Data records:
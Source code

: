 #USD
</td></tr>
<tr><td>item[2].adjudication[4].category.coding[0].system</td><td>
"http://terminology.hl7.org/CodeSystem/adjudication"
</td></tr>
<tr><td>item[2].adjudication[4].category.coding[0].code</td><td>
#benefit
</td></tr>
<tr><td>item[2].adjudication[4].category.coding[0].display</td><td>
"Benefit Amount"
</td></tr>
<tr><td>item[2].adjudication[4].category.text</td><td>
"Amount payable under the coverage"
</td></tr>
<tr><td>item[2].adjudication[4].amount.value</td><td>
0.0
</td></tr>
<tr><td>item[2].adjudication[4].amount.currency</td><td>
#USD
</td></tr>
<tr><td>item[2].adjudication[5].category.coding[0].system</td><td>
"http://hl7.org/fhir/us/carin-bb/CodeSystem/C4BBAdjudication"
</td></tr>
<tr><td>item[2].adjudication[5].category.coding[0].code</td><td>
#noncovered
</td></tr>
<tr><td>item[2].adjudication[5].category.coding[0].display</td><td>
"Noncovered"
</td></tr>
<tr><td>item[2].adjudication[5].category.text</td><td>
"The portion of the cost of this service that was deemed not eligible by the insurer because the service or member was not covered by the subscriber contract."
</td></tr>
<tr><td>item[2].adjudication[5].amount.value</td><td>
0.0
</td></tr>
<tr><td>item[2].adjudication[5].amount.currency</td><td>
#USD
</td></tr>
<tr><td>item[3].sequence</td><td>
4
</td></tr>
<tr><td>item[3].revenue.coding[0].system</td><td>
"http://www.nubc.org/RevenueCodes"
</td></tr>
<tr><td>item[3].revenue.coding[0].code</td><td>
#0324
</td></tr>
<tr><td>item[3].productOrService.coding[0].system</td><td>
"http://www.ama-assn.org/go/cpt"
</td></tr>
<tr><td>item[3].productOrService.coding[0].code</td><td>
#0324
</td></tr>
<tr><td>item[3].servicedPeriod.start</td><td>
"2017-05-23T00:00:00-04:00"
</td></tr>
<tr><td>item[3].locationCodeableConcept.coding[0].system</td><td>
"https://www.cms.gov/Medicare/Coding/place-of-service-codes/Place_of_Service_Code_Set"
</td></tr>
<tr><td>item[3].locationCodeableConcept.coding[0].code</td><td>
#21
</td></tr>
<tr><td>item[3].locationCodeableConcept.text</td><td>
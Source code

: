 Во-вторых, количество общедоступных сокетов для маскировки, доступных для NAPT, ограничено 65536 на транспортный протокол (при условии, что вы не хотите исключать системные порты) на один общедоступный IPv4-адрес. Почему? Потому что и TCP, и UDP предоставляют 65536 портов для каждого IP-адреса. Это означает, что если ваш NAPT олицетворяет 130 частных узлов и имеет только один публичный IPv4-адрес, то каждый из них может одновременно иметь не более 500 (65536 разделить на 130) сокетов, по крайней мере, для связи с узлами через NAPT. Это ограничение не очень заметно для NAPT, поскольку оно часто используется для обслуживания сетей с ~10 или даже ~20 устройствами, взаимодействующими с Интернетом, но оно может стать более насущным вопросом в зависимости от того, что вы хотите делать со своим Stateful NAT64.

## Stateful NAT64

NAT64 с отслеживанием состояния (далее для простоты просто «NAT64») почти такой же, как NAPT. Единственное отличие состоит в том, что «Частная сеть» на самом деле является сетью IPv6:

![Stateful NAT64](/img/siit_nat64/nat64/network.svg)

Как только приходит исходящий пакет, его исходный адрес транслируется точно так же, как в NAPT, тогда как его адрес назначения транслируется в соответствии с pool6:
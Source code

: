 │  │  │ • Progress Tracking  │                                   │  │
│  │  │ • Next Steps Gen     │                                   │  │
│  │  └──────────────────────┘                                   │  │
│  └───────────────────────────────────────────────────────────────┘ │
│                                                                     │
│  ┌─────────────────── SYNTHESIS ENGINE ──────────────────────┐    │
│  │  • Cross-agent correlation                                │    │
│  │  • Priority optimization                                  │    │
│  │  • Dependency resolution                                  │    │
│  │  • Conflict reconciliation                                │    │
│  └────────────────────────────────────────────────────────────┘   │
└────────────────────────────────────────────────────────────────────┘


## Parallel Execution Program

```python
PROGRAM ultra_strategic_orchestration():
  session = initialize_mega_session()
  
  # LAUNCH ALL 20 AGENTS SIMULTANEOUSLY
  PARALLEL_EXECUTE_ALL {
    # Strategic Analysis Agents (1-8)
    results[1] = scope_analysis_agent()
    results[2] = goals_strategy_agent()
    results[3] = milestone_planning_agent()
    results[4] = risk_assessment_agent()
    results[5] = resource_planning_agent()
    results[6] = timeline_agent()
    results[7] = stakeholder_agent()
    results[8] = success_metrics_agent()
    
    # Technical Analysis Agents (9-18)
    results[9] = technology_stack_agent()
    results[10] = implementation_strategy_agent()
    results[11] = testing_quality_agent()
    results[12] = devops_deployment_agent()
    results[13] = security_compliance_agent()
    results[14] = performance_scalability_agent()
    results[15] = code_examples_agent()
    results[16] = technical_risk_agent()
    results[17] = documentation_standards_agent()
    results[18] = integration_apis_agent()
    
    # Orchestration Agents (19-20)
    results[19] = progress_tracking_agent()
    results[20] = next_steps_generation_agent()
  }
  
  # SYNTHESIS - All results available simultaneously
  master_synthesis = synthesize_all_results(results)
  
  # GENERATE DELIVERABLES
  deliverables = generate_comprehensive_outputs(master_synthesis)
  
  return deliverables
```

- What you have to do:
Output the records in full, keeping them exactly as they are.

- Response to the task:
Source code

: #USD
</td></tr>
<tr><td>item[2].adjudication[4].category.coding[0].system</td><td>
"http://terminology.hl7.org/CodeSystem/adjudication"
</td></tr>
<tr><td>item[2].adjudication[4].category.coding[0].code</td><td>
#benefit
</td></tr>
<tr><td>item[2].adjudication[4].category.coding[0].display</td><td>
"Benefit Amount"
</td></tr>
<tr><td>item[2].adjudication[4].category.text</td><td>
"Amount payable under the coverage"
</td></tr>
<tr><td>item[2].adjudication[4].amount.value</td><td>
0.0
</td></tr>
<tr><td>item[2].adjudication[4].amount.currency</td><td>
#USD
</td></tr>
<tr><td>item[2].adjudication[5].category.coding[0].system</td><td>
"http://hl7.org/fhir/us/carin-bb/CodeSystem/C4BBAdjudication"
</td></tr>
<tr><td>item[2].adjudication[5].category.coding[0].code</td><td>
#noncovered
</td></tr>
<tr><td>item[2].adjudication[5].category.coding[0].display</td><td>
"Noncovered"
</td></tr>
<tr><td>item[2].adjudication[5].category.text</td><td>
"The portion of the cost of this service that was deemed not eligible by the insurer because the service or member was not covered by the subscriber contract."
</td></tr>
<tr><td>item[2].adjudication[5].amount.value</td><td>
0.0
</td></tr>
<tr><td>item[2].adjudication[5].amount.currency</td><td>
#USD
</td></tr>
<tr><td>item[3].sequence</td><td>
4
</td></tr>
<tr><td>item[3].revenue.coding[0].system</td><td>
"http://www.nubc.org/RevenueCodes"
</td></tr>
<tr><td>item[3].revenue.coding[0].code</td><td>
#0324
</td></tr>
<tr><td>item[3].productOrService.coding[0].system</td><td>
"http://www.ama-assn.org/go/cpt"
</td></tr>
<tr><td>item[3].productOrService.coding[0].code</td><td>
#0324
</td></tr>
<tr><td>item[3].servicedPeriod.start</td><td>
"2017-05-23T00:00:00-04:00"
</td></tr>
<tr><td>item[3].locationCodeableConcept.coding[0].system</td><td>
"https://www.cms.gov/Medicare/Coding/place-of-service-codes/Place_of_Service_Code_Set"
</td></tr>
<tr><td>item[3].locationCodeableConcept.coding[0].code</td><td>
#21
</td></tr>
<tr><td>item[3].locationCodeableConcept.text</td><td>
Source code

: Во-вторых, количество общедоступных сокетов для маскировки, доступных для NAPT, ограничено 65536 на транспортный протокол (при условии, что вы не хотите исключать системные порты) на один общедоступный IPv4-адрес. Почему? Потому что и TCP, и UDP предоставляют 65536 портов для каждого IP-адреса. Это означает, что если ваш NAPT олицетворяет 130 частных узлов и имеет только один публичный IPv4-адрес, то каждый из них может одновременно иметь не более 500 (65536 разделить на 130) сокетов, по крайней мере, для связи с узлами через NAPT. Это ограничение не очень заметно для NAPT, поскольку оно часто используется для обслуживания сетей с ~10 или даже ~20 устройствами, взаимодействующими с Интернетом, но оно может стать более насущным вопросом в зависимости от того, что вы хотите делать со своим Stateful NAT64.

## Stateful NAT64

NAT64 с отслеживанием состояния (далее для простоты просто «NAT64») почти такой же, как NAPT. Единственное отличие состоит в том, что «Частная сеть» на самом деле является сетью IPv6:

![Stateful NAT64](/img/siit_nat64/nat64/network.svg)

Как только приходит исходящий пакет, его исходный адрес транслируется точно так же, как в NAPT, тогда как его адрес назначения транслируется в соответствии с pool6:
Source code

: │  │  │ • Progress Tracking  │                                   │  │
│  │  │ • Next Steps Gen     │                                   │  │
│  │  └──────────────────────┘                                   │  │
│  └───────────────────────────────────────────────────────────────┘ │
│                                                                     │
│  ┌─────────────────── SYNTHESIS ENGINE ──────────────────────┐    │
│  │  • Cross-agent correlation                                │    │
│  │  • Priority optimization                                  │    │
│  │  • Dependency resolution                                  │    │
│  │  • Conflict reconciliation                                │    │
│  └────────────────────────────────────────────────────────────┘   │
└────────────────────────────────────────────────────────────────────┘


## Parallel Execution Program

```python
PROGRAM ultra_strategic_orchestration():
  session = initialize_mega_session()
  
  # LAUNCH ALL 20 AGENTS SIMULTANEOUSLY
  PARALLEL_EXECUTE_ALL {
    # Strategic Analysis Agents (1-8)
    results[1] = scope_analysis_agent()
    results[2] = goals_strategy_agent()
    results[3] = milestone_planning_agent()
    results[4] = risk_assessment_agent()
    results[5] = resource_planning_agent()
    results[6] = timeline_agent()
    results[7] = stakeholder_agent()
    results[8] = success_metrics_agent()
    
    # Technical Analysis Agents (9-18)
    results[9] = technology_stack_agent()
    results[10] = implementation_strategy_agent()
    results[11] = testing_quality_agent()
    results[12] = devops_deployment_agent()
    results[13] = security_compliance_agent()
    results[14] = performance_scalability_agent()
    results[15] = code_examples_agent()
    results[16] = technical_risk_agent()
    results[17] = documentation_standards_agent()
    results[18] = integration_apis_agent()
    
    # Orchestration Agents (19-20)
    results[19] = progress_tracking_agent()
    results[20] = next_steps_generation_agent()
  }
  
  # SYNTHESIS - All results available simultaneously
  master_synthesis = synthesize_all_results(results)
  
  # GENERATE DELIVERABLES
  deliverables = generate_comprehensive_outputs(master_synthesis)
  
  return deliverables
```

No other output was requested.